**Problem to solve:**
Search the entries below for "native". Report each line where it occurs.

(Collected data)

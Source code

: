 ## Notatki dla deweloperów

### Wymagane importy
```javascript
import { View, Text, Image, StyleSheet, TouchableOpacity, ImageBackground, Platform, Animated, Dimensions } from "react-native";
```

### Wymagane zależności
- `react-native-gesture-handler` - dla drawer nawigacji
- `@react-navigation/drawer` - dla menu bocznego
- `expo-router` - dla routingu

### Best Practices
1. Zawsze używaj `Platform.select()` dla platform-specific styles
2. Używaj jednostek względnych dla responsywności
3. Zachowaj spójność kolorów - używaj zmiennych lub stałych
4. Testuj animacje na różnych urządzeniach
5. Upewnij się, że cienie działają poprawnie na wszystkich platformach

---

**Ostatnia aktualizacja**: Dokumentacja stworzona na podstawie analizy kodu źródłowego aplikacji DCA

**Exercise solution:**
import { View, Text, Image, StyleSheet, TouchableOpacity, ImageBackground, Platform, Animated, Dimensions } from "react-native";
- `react-native-gesture-handler` - dla drawer nawigacji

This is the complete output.